If you’ve read my book Lost Seattle or browsed through this site, you know I’ve got a thing for the lost and the forgotten. So when a friend emailed asking me to find evidence of a defunct mosquito fleet port, I was all in. My task: prove that Gilberton, WA was different from Brownsville, WA.

The mosquito fleet was a swarm of small steamers carrying passengers, mail, and parcel freight between ports on Washington’s Puget Sound, its bays and up navigable rivers. They even connected up into British Columbia. The first at Seattle was the Fairy which began service in 1853 when Seattle’s settlement was just a couple of years old. In my book I chose the 1936 fire on the Verona which was left to burn at its dock as the end of the small, old fleet.

The Steamer Potlatch seen near Brinnon in about 1914. Taken by my relative Byron Bird.
The Steamer Potlatch seen near Brinnon in about 1914. Taken by my relative Byron Bird. Larger on Flickr.

Gilberton’s story started fairly early, in 1888. Thor and Olive Gulbranson claimed land and settled a farm near Brown’s Bay (now Burke Bay), south of the growing community that became Brownsville. A family of Norwegian immigrants, the Gulbransons joined a boom in Scandinavian settlement on the inlets, bays, and fjords of the Kitsap Peninsula. Phil Dougherty on HistoryLink had this to say about Brownsville’s Scandinavian roots:

The unincorporated community of Brownsville, located in Kitsap County, first saw some scattered non-Native settlement in the 1860s, but real growth — mostly of Scandinavian immigrants and their descendants — did not arrive until the 1880s. When a post office was established in January 1890, it was named Brownsville after Solomon Brown, who was probably the first white settler to homestead in the area. By the early 1890s there was a small floating dock servicing Brownsville (a more permanent dock was built in 1901), and regular daily landings of steamers began in 1892 when the steamer Delta began delivering mail from Seattle.
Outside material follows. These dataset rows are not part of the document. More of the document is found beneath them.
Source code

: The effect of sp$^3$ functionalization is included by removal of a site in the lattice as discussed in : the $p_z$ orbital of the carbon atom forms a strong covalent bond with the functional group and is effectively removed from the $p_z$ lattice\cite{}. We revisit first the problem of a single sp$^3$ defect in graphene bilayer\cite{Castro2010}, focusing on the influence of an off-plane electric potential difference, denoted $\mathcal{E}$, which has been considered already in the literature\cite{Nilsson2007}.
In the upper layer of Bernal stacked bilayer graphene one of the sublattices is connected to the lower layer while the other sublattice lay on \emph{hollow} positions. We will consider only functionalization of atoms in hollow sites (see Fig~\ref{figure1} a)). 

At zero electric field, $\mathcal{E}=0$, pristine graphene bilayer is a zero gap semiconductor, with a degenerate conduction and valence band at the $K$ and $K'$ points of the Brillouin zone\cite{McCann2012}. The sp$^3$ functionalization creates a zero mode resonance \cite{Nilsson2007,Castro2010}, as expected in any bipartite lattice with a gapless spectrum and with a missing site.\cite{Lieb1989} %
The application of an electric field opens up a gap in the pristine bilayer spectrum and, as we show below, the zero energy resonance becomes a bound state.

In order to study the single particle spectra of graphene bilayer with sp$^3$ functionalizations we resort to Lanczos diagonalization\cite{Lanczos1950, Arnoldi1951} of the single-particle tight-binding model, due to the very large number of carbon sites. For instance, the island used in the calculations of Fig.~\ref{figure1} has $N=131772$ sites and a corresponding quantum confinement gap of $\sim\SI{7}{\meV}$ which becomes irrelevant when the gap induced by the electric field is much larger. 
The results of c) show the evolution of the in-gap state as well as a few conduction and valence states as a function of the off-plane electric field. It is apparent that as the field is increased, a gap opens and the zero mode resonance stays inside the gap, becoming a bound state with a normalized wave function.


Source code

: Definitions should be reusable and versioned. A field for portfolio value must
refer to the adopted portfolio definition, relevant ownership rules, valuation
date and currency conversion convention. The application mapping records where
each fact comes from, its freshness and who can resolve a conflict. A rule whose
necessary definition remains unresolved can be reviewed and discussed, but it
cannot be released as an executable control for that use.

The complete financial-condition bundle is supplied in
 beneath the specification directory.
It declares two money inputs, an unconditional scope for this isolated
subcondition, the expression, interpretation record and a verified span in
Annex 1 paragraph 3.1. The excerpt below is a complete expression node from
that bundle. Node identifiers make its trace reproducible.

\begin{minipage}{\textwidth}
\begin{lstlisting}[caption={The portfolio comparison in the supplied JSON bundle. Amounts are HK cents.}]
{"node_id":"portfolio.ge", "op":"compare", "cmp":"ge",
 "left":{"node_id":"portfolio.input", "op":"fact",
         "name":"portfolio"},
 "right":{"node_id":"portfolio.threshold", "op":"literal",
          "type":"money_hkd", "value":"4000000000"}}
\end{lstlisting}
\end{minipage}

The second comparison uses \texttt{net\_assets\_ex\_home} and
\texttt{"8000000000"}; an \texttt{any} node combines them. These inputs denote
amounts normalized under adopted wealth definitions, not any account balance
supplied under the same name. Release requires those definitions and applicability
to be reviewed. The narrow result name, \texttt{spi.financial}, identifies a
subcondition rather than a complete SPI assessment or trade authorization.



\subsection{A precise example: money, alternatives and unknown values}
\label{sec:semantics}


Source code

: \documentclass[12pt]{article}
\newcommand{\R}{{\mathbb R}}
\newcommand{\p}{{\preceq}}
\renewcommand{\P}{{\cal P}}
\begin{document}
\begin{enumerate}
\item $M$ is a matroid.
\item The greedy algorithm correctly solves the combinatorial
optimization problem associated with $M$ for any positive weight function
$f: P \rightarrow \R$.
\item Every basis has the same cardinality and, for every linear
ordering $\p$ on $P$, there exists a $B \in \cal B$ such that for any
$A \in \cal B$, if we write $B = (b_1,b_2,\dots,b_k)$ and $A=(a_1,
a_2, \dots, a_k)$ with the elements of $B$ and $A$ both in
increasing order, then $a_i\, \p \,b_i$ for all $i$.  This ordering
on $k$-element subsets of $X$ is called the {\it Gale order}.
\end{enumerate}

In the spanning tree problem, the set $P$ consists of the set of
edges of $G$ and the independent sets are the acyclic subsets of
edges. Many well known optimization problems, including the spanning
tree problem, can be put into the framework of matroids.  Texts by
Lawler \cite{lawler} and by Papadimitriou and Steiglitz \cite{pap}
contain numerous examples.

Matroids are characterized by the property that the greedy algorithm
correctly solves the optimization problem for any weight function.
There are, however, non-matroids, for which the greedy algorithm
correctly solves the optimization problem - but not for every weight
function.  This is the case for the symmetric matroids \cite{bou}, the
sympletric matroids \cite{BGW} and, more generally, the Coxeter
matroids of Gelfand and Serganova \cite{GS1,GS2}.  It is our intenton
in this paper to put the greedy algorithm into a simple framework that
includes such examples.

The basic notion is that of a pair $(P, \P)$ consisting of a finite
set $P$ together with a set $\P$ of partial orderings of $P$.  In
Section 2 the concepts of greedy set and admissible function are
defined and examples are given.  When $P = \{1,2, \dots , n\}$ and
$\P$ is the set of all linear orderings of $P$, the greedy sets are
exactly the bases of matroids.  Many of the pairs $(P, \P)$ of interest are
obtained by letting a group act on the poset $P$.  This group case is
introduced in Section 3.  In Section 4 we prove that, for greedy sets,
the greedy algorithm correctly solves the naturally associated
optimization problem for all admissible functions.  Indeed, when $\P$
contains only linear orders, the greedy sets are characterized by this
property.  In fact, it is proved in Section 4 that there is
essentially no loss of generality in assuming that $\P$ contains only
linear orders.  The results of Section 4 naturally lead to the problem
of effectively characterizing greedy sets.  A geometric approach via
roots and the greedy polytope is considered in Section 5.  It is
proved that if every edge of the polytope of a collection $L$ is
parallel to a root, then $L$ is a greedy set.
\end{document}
Apparently the Gulbransons changed their name to Gilberton in about 1907. They then subdivided their property, filing a plat for Gilberton on April 15, 1908. They were running ads for their development Gilberton-on-the-Sound even before that in the Seattle Times. Ads expanded to the Seattle Star for a free boat ride on May 21st:

Advertisement from the Seattle Star for May 21, 1908 trip to see beachfront lots at Gilberton.
Advertisement from the Seattle Star for May 21, 1908 trip to see beachfront lots at Gilberton.

Gilberton-on-the-Sound was marketed as a half mile of beachfront perfect for vacation homes and complete with fresh water ready to tap. The ads read “Fine dock, daily boat service, short ride from Seattle.”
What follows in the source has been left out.